**What the task asks:** Identify every line in the records below that contains the word "Blogify", and copy each of those lines.

Information Block Start

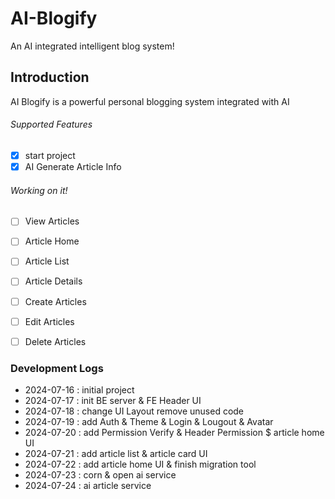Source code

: # AI-Blogify
 An AI integrated intelligent blog system!


## Introduction
AI Blogify is a powerful personal blogging system integrated with AI

###### Supported Features
- [x]  start project 
- [x]  AI Generate Article Info
###### Working on it!
- [ ]  View Articles
- [ ]  Article Home
- [ ]  Article List
- [ ]  Article Details
- [ ]  Create Articles
- [ ]  Edit Articles
- [ ]  Delete Articles



### Development Logs
- 2024-07-16 : initial project
- 2024-07-17 : init BE server & FE Header UI
- 2024-07-18 : change UI Layout remove unused code
- 2024-07-19 : add Auth & Theme & Login & Lougout & Avatar
- 2024-07-20 : add Permission Verify & Header Permission $ article home UI
- 2024-07-21 : add article list & article card UI 
- 2024-07-22 : add article home UI & finish migration tool
- 2024-07-23 : corn & open ai service
- 2024-07-24 : ai article service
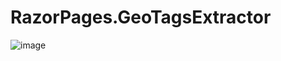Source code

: # RazorPages.GeoTagsExtractor
![image](https://github.com/user-attachments/assets/0f6e43fe-35d7-4545-81fe-41a18f51d940)


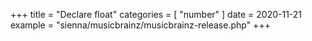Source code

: +++
title = "Declare float"
categories = [ "number" ]
date = 2020-11-21
example = "sienna/musicbrainz/musicbrainz-release.php"
+++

Information Block End

**Response to the task:**
: # AI-Blogify
AI Blogify is a powerful personal blogging system integrated with AI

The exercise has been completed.